Doudna, Jennifer
Biography, Facts, & Nobel Prize
Jennifer Doudna, in full Jennifer Anne Doudna, (born February 19, 1964, Washington, D.C.), American biochemist best known for her discovery, with French microbiologist Emmanuelle Charpentier, of a molecular tool known as clustered regularly interspaced short palindromic repeats (CRISPR)-Cas9. The discovery of CRISPR-Cas9, made in 2012, provided the foundation for gene editing, enabling researchers to make specific changes to DNA sequences in a way that was far more efficient and technically simpler than earlier methods. Using the CRISPR-Cas9 system, scientists were able to alter DNA to correct genetic defects in animals and modify DNA sequences in embryonic stem cells, an advance that opened the path to germ-line (sperm and egg) genome modification in humans. Doudna and Charpentier shared the 2020 Nobel Prize in Chemistry for their discovery and development of gene editing technologies.
Doudna spent much of her youth in Hilo, Hawaii. After earning a degree in chemistry in 1985 from Pomona College in California, she went to Harvard University. There she worked in the laboratory of English-born American biochemist and geneticist Jack W. Szostak (who won the 2009 Nobel Prize for Physiology or Medicine) and in 1989 completed a Ph.D. in biochemistry. In 1994, following postdoctoral studies at the University of Colorado under the direction of American biochemist and molecular biologist Thomas R. Cech (who received a share of the 1989 Nobel Prize for Chemistry), she joined the faculty at Yale University. In 2002 she moved to the University of California, Berkeley, where she served as professor of biochemistry and molecular biology.
Early in her career Doudna worked to deduce the three-dimensional structures of RNA molecules, which provided insight on RNA catalytic activity. She later investigated the control of genetic information by certain small RNAs and became interested in CRISPR. CRISPR is part of the bacterial immune system. It originates with RNA sequences from invading viruses that become incorporated into bacterial genomes. The viral sequences reside as DNA in the spacers between short repeating blocks of bacterial DNA sequences. The next time the virus invades the bacterial cell, the spacer DNA is converted to RNA. The Cas9 enzyme and a second RNA molecule attach to the newly coded RNA, which then seeks out matching strands of viral DNA. When encountered, Cas9 cuts the viral DNA, preventing the virus’s replication. Doudna and Charpentier found that the guide RNA sequence could be changed to direct Cas9 to a precise DNA sequence. Their discovery quickly transformed the landscape of genome engineering, creating new opportunities for the treatment of human disease.

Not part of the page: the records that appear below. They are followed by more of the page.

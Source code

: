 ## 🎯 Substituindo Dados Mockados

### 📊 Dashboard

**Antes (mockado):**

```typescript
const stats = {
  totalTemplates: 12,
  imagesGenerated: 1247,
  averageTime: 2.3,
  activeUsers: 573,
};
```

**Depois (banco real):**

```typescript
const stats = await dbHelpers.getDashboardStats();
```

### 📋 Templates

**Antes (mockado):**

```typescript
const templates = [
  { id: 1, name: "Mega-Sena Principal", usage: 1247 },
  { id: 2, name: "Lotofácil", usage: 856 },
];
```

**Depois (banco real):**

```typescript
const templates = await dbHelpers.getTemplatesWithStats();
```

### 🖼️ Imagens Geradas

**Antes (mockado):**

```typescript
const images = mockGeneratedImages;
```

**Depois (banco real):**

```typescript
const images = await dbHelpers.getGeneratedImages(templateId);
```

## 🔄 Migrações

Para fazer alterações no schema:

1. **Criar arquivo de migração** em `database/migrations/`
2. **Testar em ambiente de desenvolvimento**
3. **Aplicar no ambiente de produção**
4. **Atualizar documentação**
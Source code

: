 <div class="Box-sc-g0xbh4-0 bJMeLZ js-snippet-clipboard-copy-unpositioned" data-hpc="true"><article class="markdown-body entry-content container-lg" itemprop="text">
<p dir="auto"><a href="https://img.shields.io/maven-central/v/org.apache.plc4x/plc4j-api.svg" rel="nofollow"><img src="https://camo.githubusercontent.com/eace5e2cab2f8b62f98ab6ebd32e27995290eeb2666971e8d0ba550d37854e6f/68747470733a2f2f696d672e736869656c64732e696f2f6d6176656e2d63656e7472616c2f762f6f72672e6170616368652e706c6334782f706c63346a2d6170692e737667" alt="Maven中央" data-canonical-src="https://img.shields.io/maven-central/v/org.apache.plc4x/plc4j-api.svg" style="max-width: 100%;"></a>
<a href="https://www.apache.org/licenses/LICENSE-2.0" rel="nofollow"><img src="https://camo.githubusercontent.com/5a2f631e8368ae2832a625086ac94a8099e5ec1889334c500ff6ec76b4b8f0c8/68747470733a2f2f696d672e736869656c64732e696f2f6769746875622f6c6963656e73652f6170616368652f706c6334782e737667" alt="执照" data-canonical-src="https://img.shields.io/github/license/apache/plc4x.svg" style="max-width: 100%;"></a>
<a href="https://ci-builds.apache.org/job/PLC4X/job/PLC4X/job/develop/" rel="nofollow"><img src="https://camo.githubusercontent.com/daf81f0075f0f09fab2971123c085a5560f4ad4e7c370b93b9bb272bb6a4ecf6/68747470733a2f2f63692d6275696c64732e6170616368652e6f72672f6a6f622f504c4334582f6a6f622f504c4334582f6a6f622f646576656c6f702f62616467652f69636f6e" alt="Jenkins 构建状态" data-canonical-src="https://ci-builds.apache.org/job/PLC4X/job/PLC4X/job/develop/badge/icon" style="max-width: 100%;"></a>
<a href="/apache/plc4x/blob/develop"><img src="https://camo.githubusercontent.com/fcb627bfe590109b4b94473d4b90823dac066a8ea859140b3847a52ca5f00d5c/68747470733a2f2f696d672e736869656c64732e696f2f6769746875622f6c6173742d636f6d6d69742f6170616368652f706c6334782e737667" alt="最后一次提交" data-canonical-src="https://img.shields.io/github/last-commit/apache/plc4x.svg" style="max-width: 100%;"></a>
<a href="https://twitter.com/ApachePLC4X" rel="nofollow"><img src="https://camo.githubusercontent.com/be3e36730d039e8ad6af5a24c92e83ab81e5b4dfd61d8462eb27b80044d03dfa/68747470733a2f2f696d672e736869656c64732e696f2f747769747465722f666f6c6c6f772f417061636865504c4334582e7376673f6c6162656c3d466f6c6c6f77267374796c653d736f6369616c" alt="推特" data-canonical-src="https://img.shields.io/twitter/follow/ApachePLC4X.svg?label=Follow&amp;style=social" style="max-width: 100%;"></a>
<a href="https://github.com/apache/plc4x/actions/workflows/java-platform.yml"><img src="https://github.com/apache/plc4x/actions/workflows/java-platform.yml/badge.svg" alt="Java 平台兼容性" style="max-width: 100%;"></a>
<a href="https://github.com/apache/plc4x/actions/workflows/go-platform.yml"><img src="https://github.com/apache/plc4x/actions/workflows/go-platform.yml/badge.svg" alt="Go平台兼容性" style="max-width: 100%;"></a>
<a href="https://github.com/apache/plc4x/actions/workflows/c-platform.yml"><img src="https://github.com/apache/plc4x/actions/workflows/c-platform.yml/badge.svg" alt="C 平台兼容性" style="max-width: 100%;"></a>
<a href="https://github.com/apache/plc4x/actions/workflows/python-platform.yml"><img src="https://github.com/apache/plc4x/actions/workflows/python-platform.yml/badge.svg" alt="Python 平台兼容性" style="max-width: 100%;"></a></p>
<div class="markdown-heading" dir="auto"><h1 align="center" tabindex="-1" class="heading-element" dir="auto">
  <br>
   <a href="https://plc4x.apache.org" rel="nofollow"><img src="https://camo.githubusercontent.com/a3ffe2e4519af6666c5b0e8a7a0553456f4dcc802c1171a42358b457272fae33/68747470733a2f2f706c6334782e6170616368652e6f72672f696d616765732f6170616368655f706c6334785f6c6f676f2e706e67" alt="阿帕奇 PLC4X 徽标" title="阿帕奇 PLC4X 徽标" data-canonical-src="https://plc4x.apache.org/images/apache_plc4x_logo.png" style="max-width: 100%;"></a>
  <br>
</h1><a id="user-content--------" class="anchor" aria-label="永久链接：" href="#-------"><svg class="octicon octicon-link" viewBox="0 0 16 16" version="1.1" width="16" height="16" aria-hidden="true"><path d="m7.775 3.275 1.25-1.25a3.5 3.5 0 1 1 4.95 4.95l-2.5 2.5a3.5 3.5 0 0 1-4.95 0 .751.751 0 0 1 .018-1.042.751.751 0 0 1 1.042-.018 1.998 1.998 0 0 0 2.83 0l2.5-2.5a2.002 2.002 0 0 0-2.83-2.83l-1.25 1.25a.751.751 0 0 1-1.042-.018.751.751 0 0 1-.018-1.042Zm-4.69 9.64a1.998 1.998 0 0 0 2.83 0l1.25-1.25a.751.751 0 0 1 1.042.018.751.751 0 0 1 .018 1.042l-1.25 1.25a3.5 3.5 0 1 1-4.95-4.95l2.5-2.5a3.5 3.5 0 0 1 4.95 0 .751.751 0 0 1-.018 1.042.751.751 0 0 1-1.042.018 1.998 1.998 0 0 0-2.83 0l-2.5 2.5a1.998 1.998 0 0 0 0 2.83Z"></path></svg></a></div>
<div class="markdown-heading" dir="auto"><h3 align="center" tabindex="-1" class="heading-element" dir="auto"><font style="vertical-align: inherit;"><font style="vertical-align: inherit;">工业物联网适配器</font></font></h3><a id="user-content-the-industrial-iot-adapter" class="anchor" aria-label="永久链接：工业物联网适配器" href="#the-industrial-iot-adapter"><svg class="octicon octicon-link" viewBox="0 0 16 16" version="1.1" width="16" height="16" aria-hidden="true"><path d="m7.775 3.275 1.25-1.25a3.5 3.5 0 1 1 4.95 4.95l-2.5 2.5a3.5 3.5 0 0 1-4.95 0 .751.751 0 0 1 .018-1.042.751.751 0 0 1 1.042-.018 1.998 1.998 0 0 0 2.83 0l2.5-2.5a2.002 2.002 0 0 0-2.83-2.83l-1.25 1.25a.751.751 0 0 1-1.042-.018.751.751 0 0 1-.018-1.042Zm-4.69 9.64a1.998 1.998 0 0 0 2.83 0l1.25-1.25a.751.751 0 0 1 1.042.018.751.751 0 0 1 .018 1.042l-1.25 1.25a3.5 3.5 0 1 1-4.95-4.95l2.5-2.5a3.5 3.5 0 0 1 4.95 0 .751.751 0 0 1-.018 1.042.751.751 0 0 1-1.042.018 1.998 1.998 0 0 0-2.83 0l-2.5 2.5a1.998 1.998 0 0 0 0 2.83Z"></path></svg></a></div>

Genome engineering in humans was an inevitable result of rapid advances in genetic engineering technologies. However, little was known about its safety, and its use to edit human DNA renewed ethical concerns, particularly about whether genetic engineering technologies should be used to modify nondisease traits, such as intelligence. In early 2015 Doudna organized an effort that called for a moratorium on human genome editing, and in April of that year she and colleagues laid out a framework for immediate actions to safeguard the genomes of human embryos against modification. Despite the precautionary effort, however, in April 2015 Chinese scientists reported having altered human embryo genomes via CRISPR-Cas9.
In addition to receiving the Nobel Prize, Doudna received numerous honours and awards for her research, including the Gruber Prize in Genetics (2015) and the Canada Gairdner International Award (2016), both shared with Charpentier. Doudna was an elected member of multiple academies and a Howard Hughes Medical Institute investigator (from 1997).